▸ **What this task involves**
Which lines of the records below contain the word "mechanics"? Copy each of them out.

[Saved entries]
:::

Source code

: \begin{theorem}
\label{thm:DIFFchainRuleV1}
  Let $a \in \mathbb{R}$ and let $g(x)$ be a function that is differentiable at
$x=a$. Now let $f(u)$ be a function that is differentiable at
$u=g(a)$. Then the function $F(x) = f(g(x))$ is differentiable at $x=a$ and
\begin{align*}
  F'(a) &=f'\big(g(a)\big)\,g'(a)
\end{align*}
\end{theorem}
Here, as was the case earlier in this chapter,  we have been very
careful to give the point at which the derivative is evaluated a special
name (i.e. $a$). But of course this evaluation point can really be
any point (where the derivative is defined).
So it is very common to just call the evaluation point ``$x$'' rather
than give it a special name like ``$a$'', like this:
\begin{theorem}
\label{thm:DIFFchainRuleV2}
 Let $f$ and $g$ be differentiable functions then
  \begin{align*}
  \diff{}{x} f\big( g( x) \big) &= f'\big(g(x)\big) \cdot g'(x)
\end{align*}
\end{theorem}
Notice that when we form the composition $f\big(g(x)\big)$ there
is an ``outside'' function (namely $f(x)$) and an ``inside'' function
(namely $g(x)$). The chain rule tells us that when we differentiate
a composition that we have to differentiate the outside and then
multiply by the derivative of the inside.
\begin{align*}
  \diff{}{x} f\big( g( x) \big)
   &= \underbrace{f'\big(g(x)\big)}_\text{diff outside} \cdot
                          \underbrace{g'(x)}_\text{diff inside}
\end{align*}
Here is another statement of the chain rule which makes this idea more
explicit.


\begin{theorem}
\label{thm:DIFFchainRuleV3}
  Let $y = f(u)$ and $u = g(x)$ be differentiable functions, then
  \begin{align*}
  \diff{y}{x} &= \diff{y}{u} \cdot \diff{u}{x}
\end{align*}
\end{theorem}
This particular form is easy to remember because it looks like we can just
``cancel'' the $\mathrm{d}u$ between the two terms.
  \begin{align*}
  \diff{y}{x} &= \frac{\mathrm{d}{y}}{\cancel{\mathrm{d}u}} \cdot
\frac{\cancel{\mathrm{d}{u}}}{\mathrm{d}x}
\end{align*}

:::

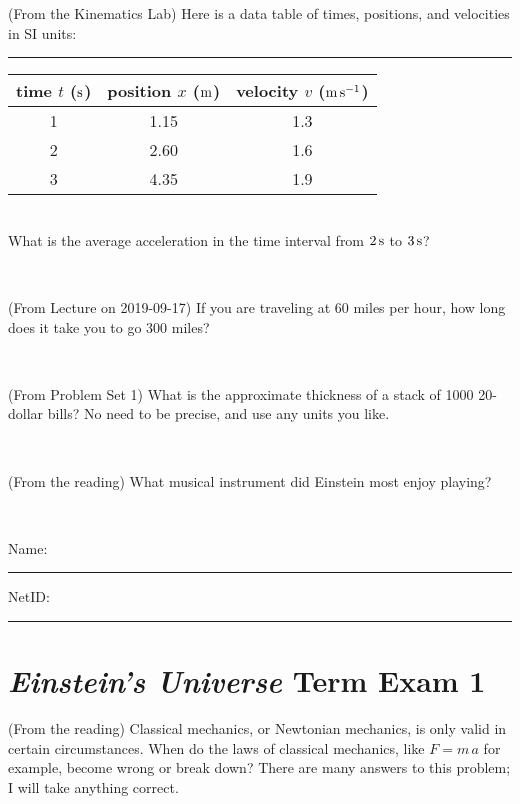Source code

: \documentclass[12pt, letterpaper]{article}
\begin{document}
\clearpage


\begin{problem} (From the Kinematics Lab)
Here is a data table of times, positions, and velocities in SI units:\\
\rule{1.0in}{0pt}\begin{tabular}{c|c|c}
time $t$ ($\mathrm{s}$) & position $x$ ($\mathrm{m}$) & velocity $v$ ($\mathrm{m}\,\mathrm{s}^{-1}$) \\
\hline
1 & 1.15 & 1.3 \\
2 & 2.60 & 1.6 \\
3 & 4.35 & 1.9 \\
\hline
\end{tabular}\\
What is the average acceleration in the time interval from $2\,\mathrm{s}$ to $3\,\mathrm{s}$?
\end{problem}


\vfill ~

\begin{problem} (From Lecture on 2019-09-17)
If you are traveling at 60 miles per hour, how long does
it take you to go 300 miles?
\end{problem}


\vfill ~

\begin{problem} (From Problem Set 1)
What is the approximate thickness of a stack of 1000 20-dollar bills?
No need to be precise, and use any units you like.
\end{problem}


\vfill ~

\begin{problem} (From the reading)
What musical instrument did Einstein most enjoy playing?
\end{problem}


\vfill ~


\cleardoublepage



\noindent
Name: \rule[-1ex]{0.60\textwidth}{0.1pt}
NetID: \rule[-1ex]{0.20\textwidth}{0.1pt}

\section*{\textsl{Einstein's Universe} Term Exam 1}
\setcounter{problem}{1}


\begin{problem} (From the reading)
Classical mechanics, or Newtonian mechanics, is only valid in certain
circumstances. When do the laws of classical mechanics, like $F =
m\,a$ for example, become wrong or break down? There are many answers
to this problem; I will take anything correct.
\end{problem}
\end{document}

:::

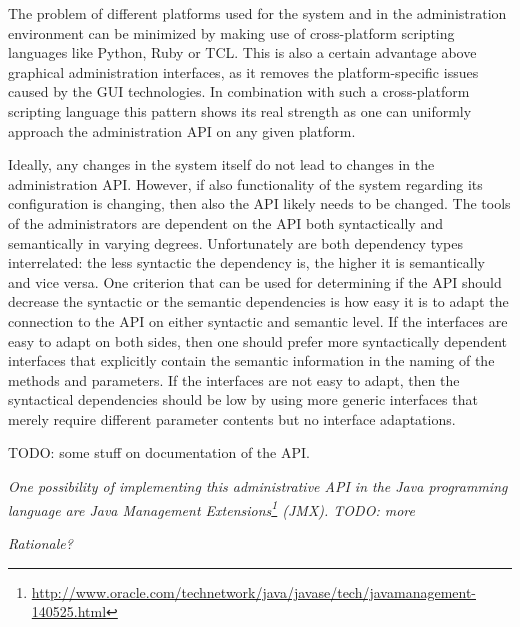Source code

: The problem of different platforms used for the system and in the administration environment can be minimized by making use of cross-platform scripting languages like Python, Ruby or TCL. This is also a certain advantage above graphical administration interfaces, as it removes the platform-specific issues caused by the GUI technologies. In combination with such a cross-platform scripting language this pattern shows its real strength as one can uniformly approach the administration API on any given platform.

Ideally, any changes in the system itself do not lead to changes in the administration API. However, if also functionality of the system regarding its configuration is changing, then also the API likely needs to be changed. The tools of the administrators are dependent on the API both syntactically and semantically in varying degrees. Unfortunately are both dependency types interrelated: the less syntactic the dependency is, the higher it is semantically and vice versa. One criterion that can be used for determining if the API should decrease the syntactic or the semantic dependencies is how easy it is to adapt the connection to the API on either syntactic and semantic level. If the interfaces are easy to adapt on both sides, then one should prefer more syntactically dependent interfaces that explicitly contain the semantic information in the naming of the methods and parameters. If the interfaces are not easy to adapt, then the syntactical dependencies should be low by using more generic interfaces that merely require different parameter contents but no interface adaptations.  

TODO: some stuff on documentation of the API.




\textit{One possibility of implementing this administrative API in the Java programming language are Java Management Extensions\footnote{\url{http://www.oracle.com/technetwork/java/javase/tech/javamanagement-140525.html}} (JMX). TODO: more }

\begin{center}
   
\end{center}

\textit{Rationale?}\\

:::

▸ **Your solution**
Classical mechanics, or Newtonian mechanics, is only valid in certain
circumstances. When do the laws of classical mechanics, like $F =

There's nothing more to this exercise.